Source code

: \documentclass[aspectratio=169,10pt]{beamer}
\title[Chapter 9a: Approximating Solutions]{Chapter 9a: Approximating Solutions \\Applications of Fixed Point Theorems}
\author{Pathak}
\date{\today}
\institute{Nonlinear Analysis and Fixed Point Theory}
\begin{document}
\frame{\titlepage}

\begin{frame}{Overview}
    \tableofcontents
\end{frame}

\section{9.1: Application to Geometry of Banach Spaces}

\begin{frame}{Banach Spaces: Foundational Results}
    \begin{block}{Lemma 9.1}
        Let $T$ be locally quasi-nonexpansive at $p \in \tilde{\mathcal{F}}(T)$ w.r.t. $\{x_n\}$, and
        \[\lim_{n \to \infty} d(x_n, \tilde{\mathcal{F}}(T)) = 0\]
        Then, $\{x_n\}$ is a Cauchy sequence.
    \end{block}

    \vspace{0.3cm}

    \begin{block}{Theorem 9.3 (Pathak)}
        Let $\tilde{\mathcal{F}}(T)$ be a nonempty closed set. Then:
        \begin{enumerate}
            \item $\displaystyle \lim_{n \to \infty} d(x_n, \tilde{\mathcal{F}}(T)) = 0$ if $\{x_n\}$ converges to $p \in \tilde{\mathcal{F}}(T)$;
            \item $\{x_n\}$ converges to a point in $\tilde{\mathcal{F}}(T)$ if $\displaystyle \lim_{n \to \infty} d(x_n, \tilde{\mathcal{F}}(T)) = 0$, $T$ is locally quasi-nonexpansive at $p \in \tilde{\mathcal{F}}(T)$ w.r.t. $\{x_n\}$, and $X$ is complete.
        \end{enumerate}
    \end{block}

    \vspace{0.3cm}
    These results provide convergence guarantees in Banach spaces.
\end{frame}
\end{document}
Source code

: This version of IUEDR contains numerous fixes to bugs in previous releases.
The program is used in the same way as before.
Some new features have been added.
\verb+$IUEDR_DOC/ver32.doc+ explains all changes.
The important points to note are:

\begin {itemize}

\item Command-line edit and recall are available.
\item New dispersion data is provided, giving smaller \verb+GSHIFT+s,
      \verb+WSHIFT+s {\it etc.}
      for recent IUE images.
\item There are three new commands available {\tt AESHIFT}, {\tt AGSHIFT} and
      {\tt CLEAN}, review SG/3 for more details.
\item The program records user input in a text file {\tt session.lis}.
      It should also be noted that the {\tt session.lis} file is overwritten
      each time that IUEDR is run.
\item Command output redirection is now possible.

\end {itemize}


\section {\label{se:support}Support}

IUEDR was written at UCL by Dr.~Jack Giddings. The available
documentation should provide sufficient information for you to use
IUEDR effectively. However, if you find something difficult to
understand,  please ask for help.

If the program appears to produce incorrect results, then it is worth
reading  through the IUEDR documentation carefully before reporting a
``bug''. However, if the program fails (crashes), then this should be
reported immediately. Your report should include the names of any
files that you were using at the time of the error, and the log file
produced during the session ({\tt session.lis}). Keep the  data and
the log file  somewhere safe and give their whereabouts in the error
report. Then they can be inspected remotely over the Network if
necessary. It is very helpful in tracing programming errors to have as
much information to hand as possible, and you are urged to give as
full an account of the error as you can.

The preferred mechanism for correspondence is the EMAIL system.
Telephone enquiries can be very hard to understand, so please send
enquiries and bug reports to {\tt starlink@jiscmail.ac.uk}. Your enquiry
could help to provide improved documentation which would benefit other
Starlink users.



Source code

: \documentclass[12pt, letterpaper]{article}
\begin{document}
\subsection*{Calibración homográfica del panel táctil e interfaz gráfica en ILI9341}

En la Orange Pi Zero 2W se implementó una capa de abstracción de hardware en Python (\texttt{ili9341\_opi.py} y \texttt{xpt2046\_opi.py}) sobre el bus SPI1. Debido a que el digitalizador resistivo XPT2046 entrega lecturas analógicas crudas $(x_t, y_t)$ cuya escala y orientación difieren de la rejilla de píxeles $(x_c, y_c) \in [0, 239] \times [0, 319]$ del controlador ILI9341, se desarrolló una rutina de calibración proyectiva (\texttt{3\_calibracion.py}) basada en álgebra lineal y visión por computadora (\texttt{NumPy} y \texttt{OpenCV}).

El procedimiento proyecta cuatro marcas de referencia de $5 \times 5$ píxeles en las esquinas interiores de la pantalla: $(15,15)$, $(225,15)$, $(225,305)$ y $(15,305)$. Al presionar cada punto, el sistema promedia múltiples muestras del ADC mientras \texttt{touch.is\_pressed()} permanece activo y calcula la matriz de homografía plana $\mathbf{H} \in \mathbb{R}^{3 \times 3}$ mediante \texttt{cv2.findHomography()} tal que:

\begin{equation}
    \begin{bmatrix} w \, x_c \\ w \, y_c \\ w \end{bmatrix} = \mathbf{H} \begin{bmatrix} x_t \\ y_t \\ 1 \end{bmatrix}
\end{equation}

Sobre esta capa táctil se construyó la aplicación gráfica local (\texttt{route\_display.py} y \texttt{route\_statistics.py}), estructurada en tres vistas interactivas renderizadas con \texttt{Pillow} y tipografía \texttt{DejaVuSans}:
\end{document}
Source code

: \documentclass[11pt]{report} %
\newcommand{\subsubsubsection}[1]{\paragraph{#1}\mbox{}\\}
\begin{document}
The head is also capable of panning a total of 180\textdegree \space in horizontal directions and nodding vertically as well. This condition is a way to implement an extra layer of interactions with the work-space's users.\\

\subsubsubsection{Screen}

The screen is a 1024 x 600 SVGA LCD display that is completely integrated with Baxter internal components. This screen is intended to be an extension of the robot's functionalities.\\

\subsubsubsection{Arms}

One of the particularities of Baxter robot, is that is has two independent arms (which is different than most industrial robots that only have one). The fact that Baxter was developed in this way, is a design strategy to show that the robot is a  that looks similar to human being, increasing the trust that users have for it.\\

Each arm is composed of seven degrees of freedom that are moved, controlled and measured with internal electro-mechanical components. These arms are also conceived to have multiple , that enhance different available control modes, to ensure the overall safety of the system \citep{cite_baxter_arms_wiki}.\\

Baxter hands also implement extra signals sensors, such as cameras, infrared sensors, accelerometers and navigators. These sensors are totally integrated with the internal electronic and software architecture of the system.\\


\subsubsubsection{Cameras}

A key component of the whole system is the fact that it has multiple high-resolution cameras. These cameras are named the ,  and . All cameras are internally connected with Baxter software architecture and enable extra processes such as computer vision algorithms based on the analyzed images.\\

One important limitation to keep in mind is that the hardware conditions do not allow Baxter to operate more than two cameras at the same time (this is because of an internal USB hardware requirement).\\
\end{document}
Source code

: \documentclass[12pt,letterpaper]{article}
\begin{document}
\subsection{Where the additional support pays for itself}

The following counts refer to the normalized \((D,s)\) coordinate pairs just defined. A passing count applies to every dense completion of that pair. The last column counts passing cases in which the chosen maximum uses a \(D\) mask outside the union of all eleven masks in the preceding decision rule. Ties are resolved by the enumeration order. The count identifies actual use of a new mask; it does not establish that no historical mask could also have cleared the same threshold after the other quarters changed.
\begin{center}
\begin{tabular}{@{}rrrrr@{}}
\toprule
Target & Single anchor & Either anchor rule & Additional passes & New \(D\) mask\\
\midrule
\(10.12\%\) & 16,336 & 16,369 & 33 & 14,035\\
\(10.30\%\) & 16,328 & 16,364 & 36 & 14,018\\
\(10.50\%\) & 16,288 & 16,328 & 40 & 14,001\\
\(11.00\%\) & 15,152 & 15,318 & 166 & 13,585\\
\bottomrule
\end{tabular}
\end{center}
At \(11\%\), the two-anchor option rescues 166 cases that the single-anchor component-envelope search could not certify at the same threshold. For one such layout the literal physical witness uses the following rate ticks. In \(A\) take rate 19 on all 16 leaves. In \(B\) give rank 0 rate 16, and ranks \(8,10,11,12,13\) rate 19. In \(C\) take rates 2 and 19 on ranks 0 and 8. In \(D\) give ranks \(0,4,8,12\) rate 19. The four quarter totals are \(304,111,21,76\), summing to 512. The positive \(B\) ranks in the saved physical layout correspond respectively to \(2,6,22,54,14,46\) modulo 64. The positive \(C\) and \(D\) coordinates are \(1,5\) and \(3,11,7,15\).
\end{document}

# # # #

Quote the data above from the line containing "explains all changes." to the line containing "for recent IUE images.", inclusive, and stop.

## [REPLY TO THE TASK]
\verb+$IUEDR_DOC/ver32.doc+ explains all changes.
The important points to note are:

\begin {itemize}

\item Command-line edit and recall are available.
\item New dispersion data is provided, giving smaller \verb+GSHIFT+s,
      \verb+WSHIFT+s {\it etc.}
      for recent IUE images.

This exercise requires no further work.